Your task
Whenever a line below holds the word "macOS", copy that line.

The data
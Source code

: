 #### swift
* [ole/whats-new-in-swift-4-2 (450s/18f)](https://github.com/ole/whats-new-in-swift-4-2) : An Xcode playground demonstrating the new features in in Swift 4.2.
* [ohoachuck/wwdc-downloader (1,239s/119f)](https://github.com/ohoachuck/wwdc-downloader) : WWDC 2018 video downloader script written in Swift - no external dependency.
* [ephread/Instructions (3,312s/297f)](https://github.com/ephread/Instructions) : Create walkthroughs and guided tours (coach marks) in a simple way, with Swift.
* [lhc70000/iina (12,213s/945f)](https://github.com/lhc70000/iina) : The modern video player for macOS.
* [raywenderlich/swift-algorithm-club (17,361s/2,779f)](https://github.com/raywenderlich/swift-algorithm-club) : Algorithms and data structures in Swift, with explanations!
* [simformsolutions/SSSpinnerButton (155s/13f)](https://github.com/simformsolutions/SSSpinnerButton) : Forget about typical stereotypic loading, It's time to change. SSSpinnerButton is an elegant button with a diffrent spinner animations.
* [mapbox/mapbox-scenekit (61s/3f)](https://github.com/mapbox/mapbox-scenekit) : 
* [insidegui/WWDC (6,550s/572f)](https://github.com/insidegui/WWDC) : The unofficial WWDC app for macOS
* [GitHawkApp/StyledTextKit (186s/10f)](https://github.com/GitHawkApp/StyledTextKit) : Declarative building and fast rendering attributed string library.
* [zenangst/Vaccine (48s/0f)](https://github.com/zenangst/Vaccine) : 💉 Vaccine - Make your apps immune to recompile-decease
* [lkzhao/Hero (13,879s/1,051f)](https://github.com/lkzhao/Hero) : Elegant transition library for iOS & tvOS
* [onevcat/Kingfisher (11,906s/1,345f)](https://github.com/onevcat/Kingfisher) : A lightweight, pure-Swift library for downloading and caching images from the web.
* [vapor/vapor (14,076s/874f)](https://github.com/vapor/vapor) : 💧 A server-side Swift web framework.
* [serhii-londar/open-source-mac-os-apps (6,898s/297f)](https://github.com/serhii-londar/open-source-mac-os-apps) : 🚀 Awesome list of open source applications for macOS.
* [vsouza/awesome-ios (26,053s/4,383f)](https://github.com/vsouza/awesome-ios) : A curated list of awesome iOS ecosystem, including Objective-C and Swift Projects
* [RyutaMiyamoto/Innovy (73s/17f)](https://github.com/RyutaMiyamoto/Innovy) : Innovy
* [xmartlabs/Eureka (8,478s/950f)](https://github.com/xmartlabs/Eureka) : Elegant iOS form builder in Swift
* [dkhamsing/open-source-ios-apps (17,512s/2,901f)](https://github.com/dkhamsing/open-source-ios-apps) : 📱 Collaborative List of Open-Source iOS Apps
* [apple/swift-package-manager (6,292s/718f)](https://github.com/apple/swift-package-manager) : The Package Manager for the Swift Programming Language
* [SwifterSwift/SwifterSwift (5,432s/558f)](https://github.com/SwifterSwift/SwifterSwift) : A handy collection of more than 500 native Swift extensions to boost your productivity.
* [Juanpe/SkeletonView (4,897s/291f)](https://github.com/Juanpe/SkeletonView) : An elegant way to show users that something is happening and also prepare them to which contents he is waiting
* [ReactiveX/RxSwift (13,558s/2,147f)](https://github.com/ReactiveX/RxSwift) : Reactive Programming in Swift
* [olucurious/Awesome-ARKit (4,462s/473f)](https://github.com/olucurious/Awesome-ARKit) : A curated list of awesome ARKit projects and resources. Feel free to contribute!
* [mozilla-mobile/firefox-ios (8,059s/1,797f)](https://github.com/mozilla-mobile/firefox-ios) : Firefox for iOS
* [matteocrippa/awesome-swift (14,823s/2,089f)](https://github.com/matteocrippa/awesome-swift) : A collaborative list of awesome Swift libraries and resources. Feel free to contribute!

The completed task
* [lhc70000/iina (12,213s/945f)](https://github.com/lhc70000/iina) : The modern video player for macOS.
* [insidegui/WWDC (6,550s/572f)](https://github.com/insidegui/WWDC) : The unofficial WWDC app for macOS
* [serhii-londar/open-source-mac-os-apps (6,898s/297f)](https://github.com/serhii-londar/open-source-mac-os-apps) : 🚀 Awesome list of open source applications for macOS.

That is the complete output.